**How to complete this task**: From the entries, return every line where the string "textgreater" shows up.

**Supplied information**:
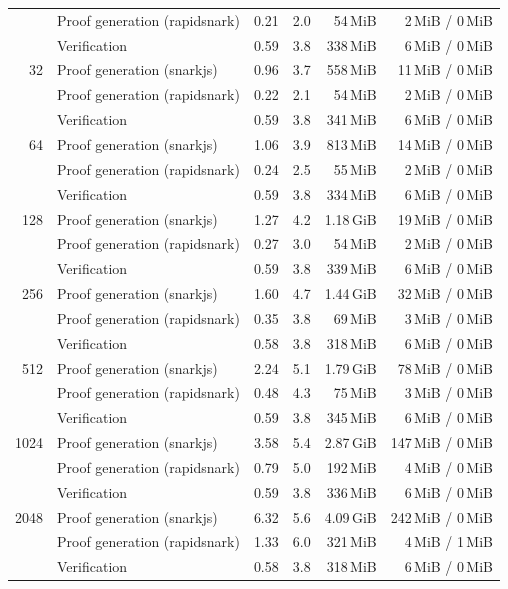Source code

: \begin{table}[t]
{\begin{tabular}{|r|l|r|r|r|r|}
 & Proof generation (rapidsnark) & 0.21 & 2.0 & 54\,MiB & 2\,MiB / 0\,MiB \\
 & Verification & 0.59 & 3.8 & 338\,MiB & 6\,MiB / 0\,MiB \\
\hline
32 & Proof generation (snarkjs) & 0.96 & 3.7 & 558\,MiB & 11\,MiB / 0\,MiB \\
 & Proof generation (rapidsnark) & 0.22 & 2.1 & 54\,MiB & 2\,MiB / 0\,MiB \\
 & Verification & 0.59 & 3.8 & 341\,MiB & 6\,MiB / 0\,MiB \\
\hline
64 & Proof generation (snarkjs) & 1.06 & 3.9 & 813\,MiB & 14\,MiB / 0\,MiB \\
 & Proof generation (rapidsnark) & 0.24 & 2.5 & 55\,MiB & 2\,MiB / 0\,MiB \\
 & Verification & 0.59 & 3.8 & 334\,MiB & 6\,MiB / 0\,MiB \\
\hline
128 & Proof generation (snarkjs) & 1.27 & 4.2 & 1.18\,GiB & 19\,MiB / 0\,MiB \\
 & Proof generation (rapidsnark) & 0.27 & 3.0 & 54\,MiB & 2\,MiB / 0\,MiB \\
 & Verification & 0.59 & 3.8 & 339\,MiB & 6\,MiB / 0\,MiB \\
\hline
256 & Proof generation (snarkjs) & 1.60 & 4.7 & 1.44\,GiB & 32\,MiB / 0\,MiB \\
 & Proof generation (rapidsnark) & 0.35 & 3.8 & 69\,MiB & 3\,MiB / 0\,MiB \\
 & Verification & 0.58 & 3.8 & 318\,MiB & 6\,MiB / 0\,MiB \\
\hline
512 & Proof generation (snarkjs) & 2.24 & 5.1 & 1.79\,GiB & 78\,MiB / 0\,MiB \\
 & Proof generation (rapidsnark) & 0.48 & 4.3 & 75\,MiB & 3\,MiB / 0\,MiB \\
 & Verification & 0.59 & 3.8 & 345\,MiB & 6\,MiB / 0\,MiB \\
\hline
1024 & Proof generation (snarkjs) & 3.58 & 5.4 & 2.87\,GiB & 147\,MiB / 0\,MiB \\
 & Proof generation (rapidsnark) & 0.79 & 5.0 & 192\,MiB & 4\,MiB / 0\,MiB \\
 & Verification & 0.59 & 3.8 & 336\,MiB & 6\,MiB / 0\,MiB \\
\hline
2048 & Proof generation (snarkjs) & 6.32 & 5.6 & 4.09\,GiB & 242\,MiB / 0\,MiB \\
 & Proof generation (rapidsnark) & 1.33 & 6.0 & 321\,MiB & 4\,MiB / 1\,MiB \\
 & Verification & 0.58 & 3.8 & 318\,MiB & 6\,MiB / 0\,MiB \\

\end{tabular}}
\end{table}
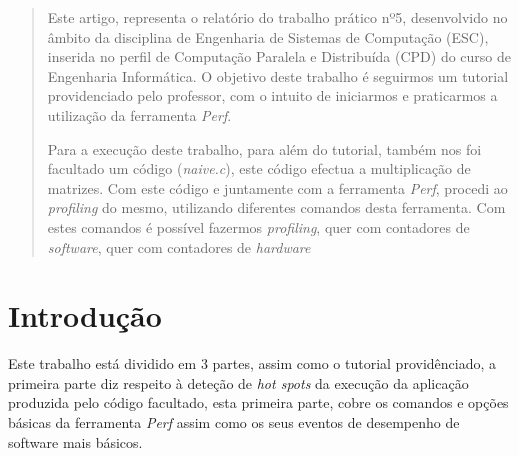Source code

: \documentclass[conference,compsoc]{IEEEtran}
\begin{document}
\maketitle
\tableofcontents
\vspace{0.5cm}
\begin{abstract}
Este artigo, representa o relatório do trabalho prático nº5, desenvolvido no âmbito da disciplina de Engenharia de Sistemas de Computação (ESC), inserida no perfil de Computação Paralela e Distribuída (CPD) do curso de Engenharia Informática. O objetivo deste trabalho é seguirmos um tutorial\cite{tutorial} providenciado pelo professor, com o intuito de iniciarmos e praticarmos a utilização da ferramenta \textit{Perf}. 

Para a execução deste trabalho, para além do tutorial, também nos foi facultado um código (\textit{naive.c}), este código efectua a multiplicação de matrizes. Com este código e juntamente com a ferramenta \textit{Perf}, procedi ao \textit{profiling} do mesmo, utilizando diferentes comandos desta ferramenta. Com estes comandos é possível fazermos \textit{profiling}, quer com contadores de \textit{software}, quer com contadores de \textit{hardware} 

\end{abstract}





%
\IEEEpeerreviewmaketitle



\section{Introdução}

Este trabalho está dividido em 3 partes, assim como o tutorial providênciado, a primeira parte diz respeito à deteção de \textit{hot spots} da execução da aplicação produzida pelo código facultado, esta primeira parte, cobre os comandos e opções básicas da ferramenta \textit{Perf} assim como os seus eventos de desempenho de software mais básicos. 
\end{document}
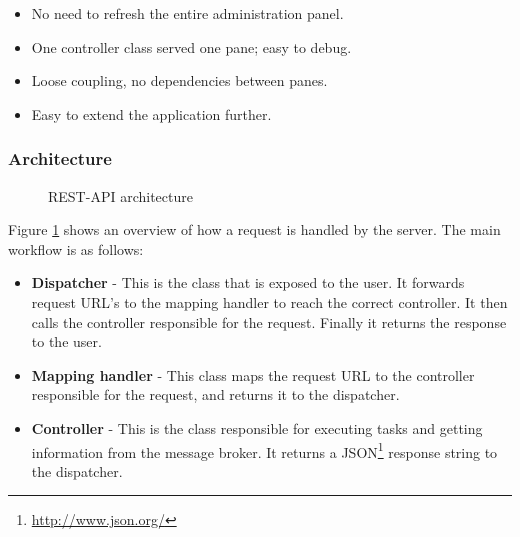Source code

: \begin{itemize}
    \item No need to refresh the entire administration panel.
    \item One controller class served one pane; easy to debug.
    \item Loose coupling, no dependencies between panes.
    \item Easy to extend the application further.
\end{itemize}

\subsubsection{Architecture}

\begin{center}
  \begin{figure}[ht!]
    \caption{REST-API architecture}
    \label{fig:spring}
  \end{figure}
\end{center}

Figure \ref{fig:spring} shows an overview of how a request is handled by the server. The main workflow is as follows:

\clearpage

\begin{itemize}
    \item\textbf{Dispatcher} -  This is the class that is exposed to the user. It forwards request URL's to the mapping handler to reach the correct controller. It then calls the controller responsible for the request. Finally it returns the response to the user. 
    \item\textbf{Mapping handler} - This class maps the request URL to the controller responsible for the request, and returns it to the dispatcher. 
    \item\textbf{Controller} - This is the class responsible for executing tasks and getting information from the message broker. It returns a JSON\footnote{\url{http://www.json.org/}} response string to the dispatcher.  
\end{itemize}

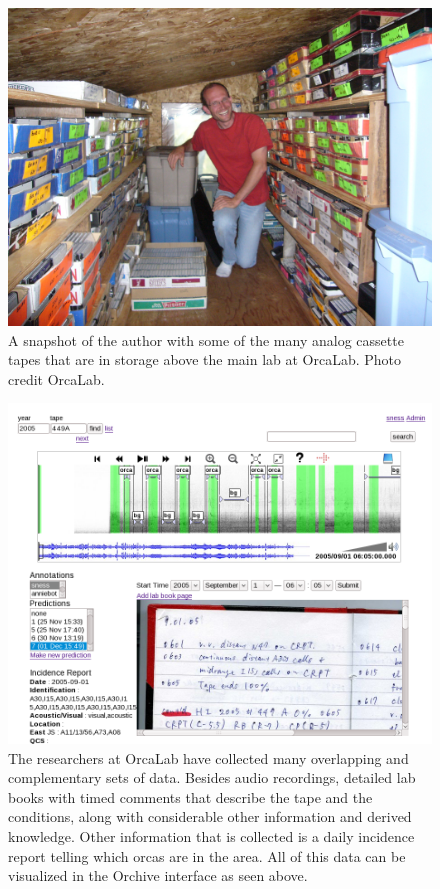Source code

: \documentclass[12pt,oneside]{book}
\begin{document}
\begin{figure}[t]
\centering
\includegraphics[width=\columnwidth]{figures/orcaTapes}
\caption{A snapshot of the author with some of the many analog
  cassette tapes that are in storage above the main lab at
  OrcaLab. Photo credit OrcaLab.}
\label{fig:orcaTapes}
\end{figure}


\begin{figure}[t]
\centering
\includegraphics[width=\columnwidth]{figures/orchiveFull}
\caption{The researchers at OrcaLab have collected many overlapping
  and complementary sets of data.  Besides audio recordings, detailed
  lab books with timed comments that describe the tape and the
  conditions, along with considerable other information and derived
  knowledge.  Other information that is collected is a daily incidence
  report telling which orcas are in the area.  All of this data can be
  visualized in the Orchive interface as seen above.}
\label{fig:orchiveFull}
\end{figure}
\end{document}
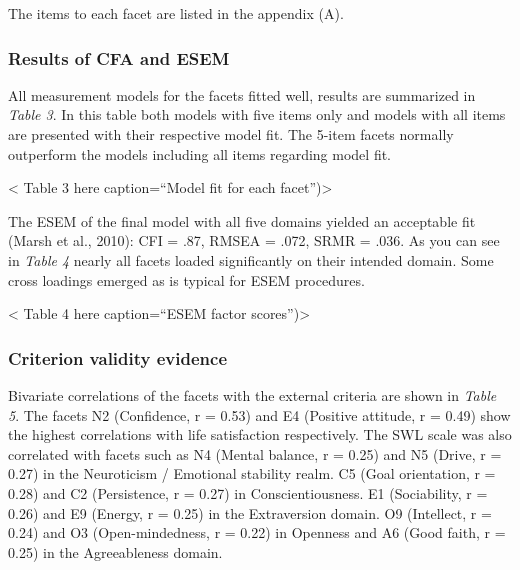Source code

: \documentclass[,man]{apa6}
\theoremstyle{definition}
\theoremstyle{definition}
\theoremstyle{definition}
\theoremstyle{remark}
\begin{document}
The items to each facet are listed in the appendix (A).

\hypertarget{results-of-cfa-and-esem}{%
\subsubsection{Results of CFA and ESEM}\label{results-of-cfa-and-esem}}

All measurement models for the facets fitted well, results are
summarized in \emph{Table 3}. In this table both models with five items
only and models with all items are presented with their respective model
fit. The 5-item facets normally outperform the models including all
items regarding model fit.

\vspace{5mm}

\textless{} Table 3 here caption=\enquote{Model fit for each
facet})\textgreater{}

\vspace{5mm}

The ESEM of the final model with all five domains yielded an acceptable
fit (Marsh et al., 2010): CFI = .87, RMSEA = .072, SRMR = .036. As you
can see in \emph{Table 4} nearly all facets loaded significantly on
their intended domain. Some cross loadings emerged as is typical for
ESEM procedures.

\vspace{5mm}

\textless{} Table 4 here caption=\enquote{ESEM factor
scores})\textgreater{}

\vspace{5mm}

\hypertarget{criterion-validity-evidence-1}{%
\subsubsection{Criterion validity
evidence}\label{criterion-validity-evidence-1}}

Bivariate correlations of the facets with the external criteria are
shown in \emph{Table 5}. The facets N2 (Confidence, r = 0.53) and E4
(Positive attitude, r = 0.49) show the highest correlations with life
satisfaction respectively. The SWL scale was also correlated with facets
such as N4 (Mental balance, r = 0.25) and N5 (Drive, r = 0.27) in the
Neuroticism / Emotional stability realm. C5 (Goal orientation, r = 0.28)
and C2 (Persistence, r = 0.27) in Conscientiousness. E1 (Sociability, r
= 0.26) and E9 (Energy, r = 0.25) in the Extraversion domain. O9
(Intellect, r = 0.24) and O3 (Open-mindedness, r = 0.22) in Openness and
A6 (Good faith, r = 0.25) in the Agreeableness domain.
\end{document}
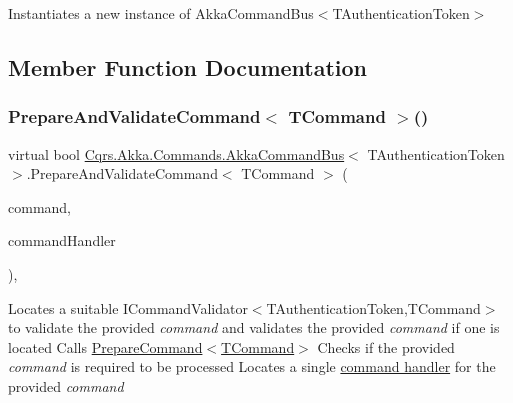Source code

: Instantiates a new instance of Akka\+Command\+Bus$<$\+T\+Authentication\+Token$>$ 



\subsection{Member Function Documentation}
\mbox{\label{classCqrs_1_1Akka_1_1Commands_1_1AkkaCommandBus_ae3e5f1725bceb0359aedb74ded530858_ae3e5f1725bceb0359aedb74ded530858}} 
\subsubsection{\texorpdfstring{Prepare\+And\+Validate\+Command$<$ T\+Command $>$()}{PrepareAndValidateCommand< TCommand >()}}
{\footnotesize\ttfamily virtual bool \hyperlink{classCqrs_1_1Akka_1_1Commands_1_1AkkaCommandBus}{Cqrs.\+Akka.\+Commands.\+Akka\+Command\+Bus}$<$ T\+Authentication\+Token $>$.Prepare\+And\+Validate\+Command$<$ T\+Command $>$ (\begin{DoxyParamCaption}\item[{T\+Command}]{command,  }\item[{out \hyperlink{classCqrs_1_1Bus_1_1RouteHandlerDelegate}{Route\+Handler\+Delegate}}]{command\+Handler }\end{DoxyParamCaption})\hspace{0.3cm}{\ttfamily [protected]}, {\ttfamily [virtual]}}



Locates a suitable I\+Command\+Validator$<$\+T\+Authentication\+Token,\+T\+Command$>$ to validate the provided {\itshape command}  and validates the provided {\itshape command}  if one is located Calls \hyperlink{classCqrs_1_1Akka_1_1Commands_1_1AkkaCommandBus_a9755a84c0b971ce0862abdc2783422ce_a9755a84c0b971ce0862abdc2783422ce}{Prepare\+Command$<$\+T\+Command$>$} Checks if the provided {\itshape command}  is required to be processed Locates a single \hyperlink{}{command handler} for the provided {\itshape command}  

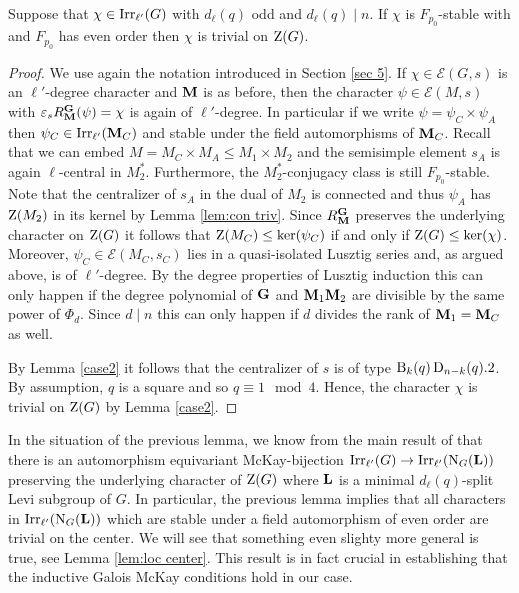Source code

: \documentclass[11pt,a4paper]{amsart}
\begin{document}
\begin{lemma}\label{lem:triv on cent}
   Suppose that $\chi \in \operatorname{Irr}_{\ell'}(G)$ with $d_\ell(q)$ odd and $d_\ell(q) \mid n$. If $\chi$ is $F_{p_0}$-stable with and $F_{p_0}$ has even order then $\chi$ is trivial on $\operatorname{Z}(G)$.
\end{lemma}

\begin{proof}
We use again the notation introduced in Section \ref{sec 5}. If $\chi \in \mathcal{E}(G,s)$ is an $\ell'$-degree character and $\mathbf{M}$ is as before, then the character $\psi \in \mathcal{E}(M,s)$ with $\varepsilon_s R_{\mathbf{M}}^{\mathbf{G}}(\psi)=\chi$ is again of $\ell'$-degree. In particular if we write $\psi=\psi_C \times \psi_A$ then $\psi_C \in \operatorname{Irr}_{\ell'}(\mathbf{M}_C)$ and stable under the field automorphisms of $\mathbf{M}_C$. Recall that we can embed $M=M_C \times M_A \leq M_1 \times M_2$ and the semisimple element $s_A$ is again $\ell$-central in $M_2^\ast$. Furthermore, the $M_2^\ast$-conjugacy class is still $F_{p_0}$-stable. Note that the centralizer of $s_A$ in the dual of $M_2$ is connected and thus $\psi_A$ has $\operatorname{Z}(M_2)$ in its kernel by Lemma \ref{lem:con triv}. Since $R_{\mathbf{M}}^{\mathbf{G}}$ preserves the underlying character on $\operatorname{Z}(G)$ it follows that $\operatorname{Z}(M_C)\leq \ker(\psi_C)$ if and only if $\operatorname{Z}(G) \leq \ker(\chi)$. Moreover, $\psi_C \in \mathcal{E}(M_C,s_C)$ lies in a quasi-isolated Lusztig series and, as argued above, is of $\ell'$-degree. By the degree properties of Lusztig induction this can only happen if the degree polynomial of $\mathbf{G}$ and $\mathbf{M}_1 \mathbf{M}_2$ are divisible by the same power of $\Phi_d$. Since $d \mid n$ this can only happen if $d$ divides the rank of $\mathbf{M}_1=\mathbf{M}_C$ as well.

By Lemma \ref{case2} it follows that the centralizer of $s$ is of type $\operatorname{B}_k(q) \operatorname{D}_{n-k}(q).2$. By assumption, $q$ is a square and so $q \equiv 1 \mod 4$. Hence, the character $\chi$ is trivial on $\operatorname{Z}(G)$ by Lemma \ref{case2}. 
\end{proof}

In the situation of the previous lemma, we know from the main result of \cite{CS17B} that there is an automorphism equivariant McKay-bijection $\operatorname{Irr}_{\ell'}(G) \to \operatorname{Irr}_{\ell'}(\operatorname{N}_G(\mathbf{L}))$ preserving the underlying character of $\operatorname{Z}(G)$ where $\mathbf{L}$ is a minimal $d_\ell(q)$-split Levi subgroup of $G$. In particular, the previous lemma implies that all characters in $\operatorname{Irr}_{\ell'}(\operatorname{N}_G(\mathbf{L}))$ which are stable under a field automorphism of even order are trivial on the center. We will see that something even slighty more general is true, see Lemma \ref{lem:loc center}. This result is in fact crucial in establishing that the inductive Galois McKay conditions hold in our case.
\end{document}
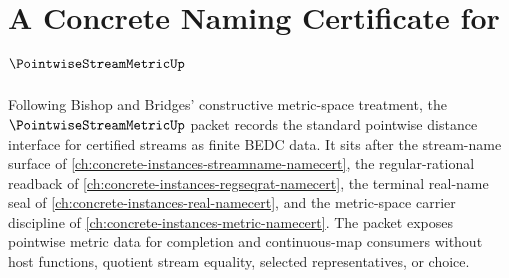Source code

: \chapter{A Concrete Naming Certificate for $\PointwiseStreamMetricUp$}
\label{ch:concrete-instances-pointwise-stream-metric-namecert}

Following Bishop and Bridges' constructive metric-space treatment, the $\PointwiseStreamMetricUp$ packet records the standard pointwise distance interface for certified streams as finite BEDC data. It sits after the stream-name surface of \autoref{ch:concrete-instances-streamname-namecert}, the regular-rational readback of \autoref{ch:concrete-instances-regseqrat-namecert}, the terminal real-name seal of \autoref{ch:concrete-instances-real-namecert}, and the metric-space carrier discipline of \autoref{ch:concrete-instances-metric-namecert}. The packet exposes pointwise metric data for completion and continuous-map consumers without host functions, quotient stream equality, selected representatives, or choice.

**The answer**:
facet})\textgreater{}
scores})\textgreater{}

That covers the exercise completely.